Provided material:
________________________

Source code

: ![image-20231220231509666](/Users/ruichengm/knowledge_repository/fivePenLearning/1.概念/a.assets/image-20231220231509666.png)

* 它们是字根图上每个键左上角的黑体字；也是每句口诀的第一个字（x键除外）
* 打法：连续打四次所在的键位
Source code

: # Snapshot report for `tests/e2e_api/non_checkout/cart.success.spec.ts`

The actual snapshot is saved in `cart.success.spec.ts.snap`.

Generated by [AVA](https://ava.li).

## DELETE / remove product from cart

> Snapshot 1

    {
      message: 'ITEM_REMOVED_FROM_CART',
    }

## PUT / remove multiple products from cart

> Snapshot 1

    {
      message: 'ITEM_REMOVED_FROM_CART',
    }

________________________

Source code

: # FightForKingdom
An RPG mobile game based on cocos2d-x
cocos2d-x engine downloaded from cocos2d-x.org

________________________

How to complete this task: Take from the listing above each line in which the string "success" is found.

Solution for this problem:
: # Snapshot report for `tests/e2e_api/non_checkout/cart.success.spec.ts`
The actual snapshot is saved in `cart.success.spec.ts.snap`.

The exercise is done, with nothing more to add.